Your objective => Pictures do not belong in the copy; quote every entry below exactly.

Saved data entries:
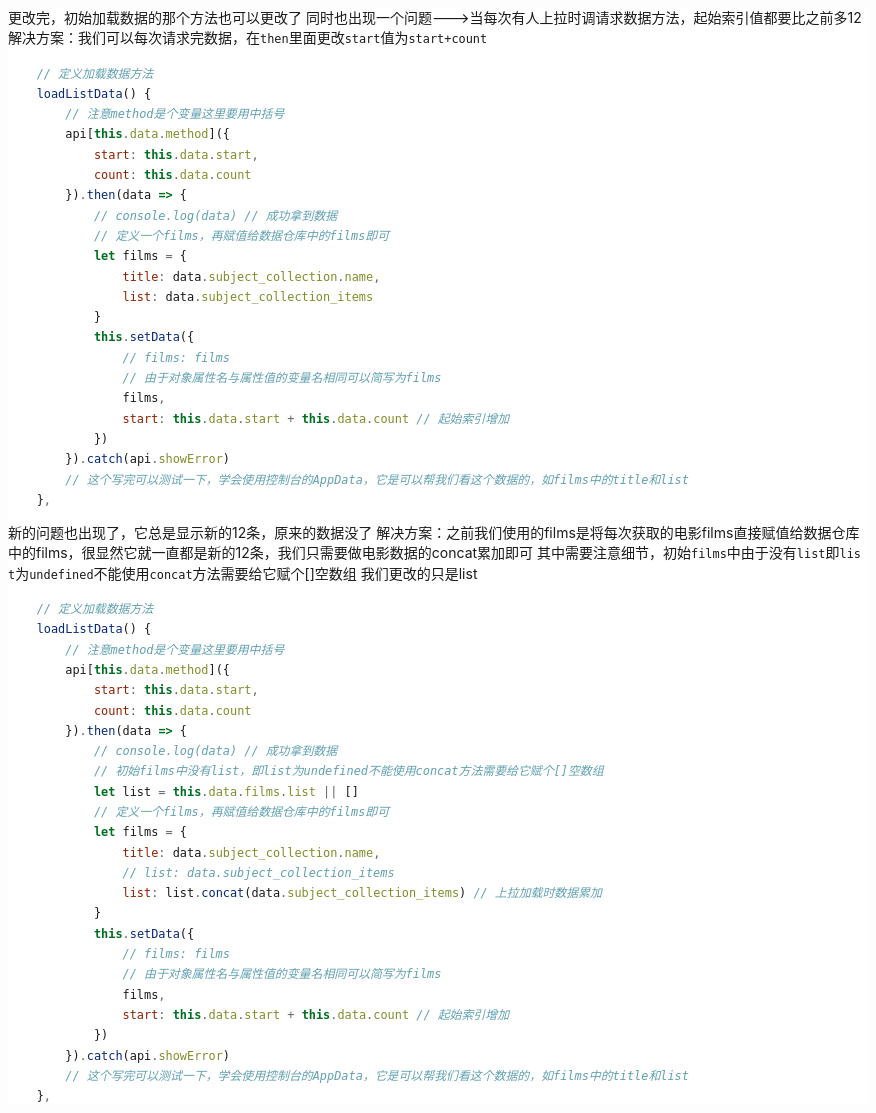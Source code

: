 更改完，初始加载数据的那个方法也可以更改了
同时也出现一个问题--->当每次有人上拉时调请求数据方法，起始索引值都要比之前多12
解决方案：我们可以每次请求完数据，在`then`里面更改`start`值为`start+count`
```js
    // 定义加载数据方法
    loadListData() {
        // 注意method是个变量这里要用中括号
        api[this.data.method]({
            start: this.data.start,
            count: this.data.count
        }).then(data => {
            // console.log(data) // 成功拿到数据
            // 定义一个films，再赋值给数据仓库中的films即可
            let films = {
                title: data.subject_collection.name,
                list: data.subject_collection_items
            }
            this.setData({
                // films: films
                // 由于对象属性名与属性值的变量名相同可以简写为films
                films,
                start: this.data.start + this.data.count // 起始索引增加
            })
        }).catch(api.showError)
        // 这个写完可以测试一下，学会使用控制台的AppData，它是可以帮我们看这个数据的，如films中的title和list
    },
```

新的问题也出现了，它总是显示新的12条，原来的数据没了
解决方案：之前我们使用的films是将每次获取的电影films直接赋值给数据仓库中的films，很显然它就一直都是新的12条，我们只需要做电影数据的concat累加即可
其中需要注意细节，初始`films`中由于没有`list`即`list`为`undefined`不能使用`concat`方法需要给它赋个[]空数组
我们更改的只是list
```js
    // 定义加载数据方法
    loadListData() {
        // 注意method是个变量这里要用中括号
        api[this.data.method]({
            start: this.data.start,
            count: this.data.count
        }).then(data => {
            // console.log(data) // 成功拿到数据
            // 初始films中没有list，即list为undefined不能使用concat方法需要给它赋个[]空数组
            let list = this.data.films.list || []
            // 定义一个films，再赋值给数据仓库中的films即可
            let films = {
                title: data.subject_collection.name,
                // list: data.subject_collection_items
                list: list.concat(data.subject_collection_items) // 上拉加载时数据累加
            }
            this.setData({
                // films: films
                // 由于对象属性名与属性值的变量名相同可以简写为films
                films,
                start: this.data.start + this.data.count // 起始索引增加
            })
        }).catch(api.showError)
        // 这个写完可以测试一下，学会使用控制台的AppData，它是可以帮我们看这个数据的，如films中的title和list
    },
```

Worked solution =>
Source code

: 更改完，初始加载数据的那个方法也可以更改了
同时也出现一个问题--->当每次有人上拉时调请求数据方法，起始索引值都要比之前多12
解决方案：我们可以每次请求完数据，在`then`里面更改`start`值为`start+count`
```js
    // 定义加载数据方法
    loadListData() {
        // 注意method是个变量这里要用中括号
        api[this.data.method]({
            start: this.data.start,
            count: this.data.count
        }).then(data => {
            // console.log(data) // 成功拿到数据
            // 定义一个films，再赋值给数据仓库中的films即可
            let films = {
                title: data.subject_collection.name,
                list: data.subject_collection_items
            }
            this.setData({
                // films: films
                // 由于对象属性名与属性值的变量名相同可以简写为films
                films,
                start: this.data.start + this.data.count // 起始索引增加
            })
        }).catch(api.showError)
        // 这个写完可以测试一下，学会使用控制台的AppData，它是可以帮我们看这个数据的，如films中的title和list
    },
```

新的问题也出现了，它总是显示新的12条，原来的数据没了
解决方案：之前我们使用的films是将每次获取的电影films直接赋值给数据仓库中的films，很显然它就一直都是新的12条，我们只需要做电影数据的concat累加即可
其中需要注意细节，初始`films`中由于没有`list`即`list`为`undefined`不能使用`concat`方法需要给它赋个[]空数组
我们更改的只是list
```js
    // 定义加载数据方法
    loadListData() {
        // 注意method是个变量这里要用中括号
        api[this.data.method]({
            start: this.data.start,
            count: this.data.count
        }).then(data => {
            // console.log(data) // 成功拿到数据
            // 初始films中没有list，即list为undefined不能使用concat方法需要给它赋个[]空数组
            let list = this.data.films.list || []
            // 定义一个films，再赋值给数据仓库中的films即可
            let films = {
                title: data.subject_collection.name,
                // list: data.subject_collection_items
                list: list.concat(data.subject_collection_items) // 上拉加载时数据累加
            }
            this.setData({
                // films: films
                // 由于对象属性名与属性值的变量名相同可以简写为films
                films,
                start: this.data.start + this.data.count // 起始索引增加
            })
        }).catch(api.showError)
        // 这个写完可以测试一下，学会使用控制台的AppData，它是可以帮我们看这个数据的，如films中的title和list
    },
```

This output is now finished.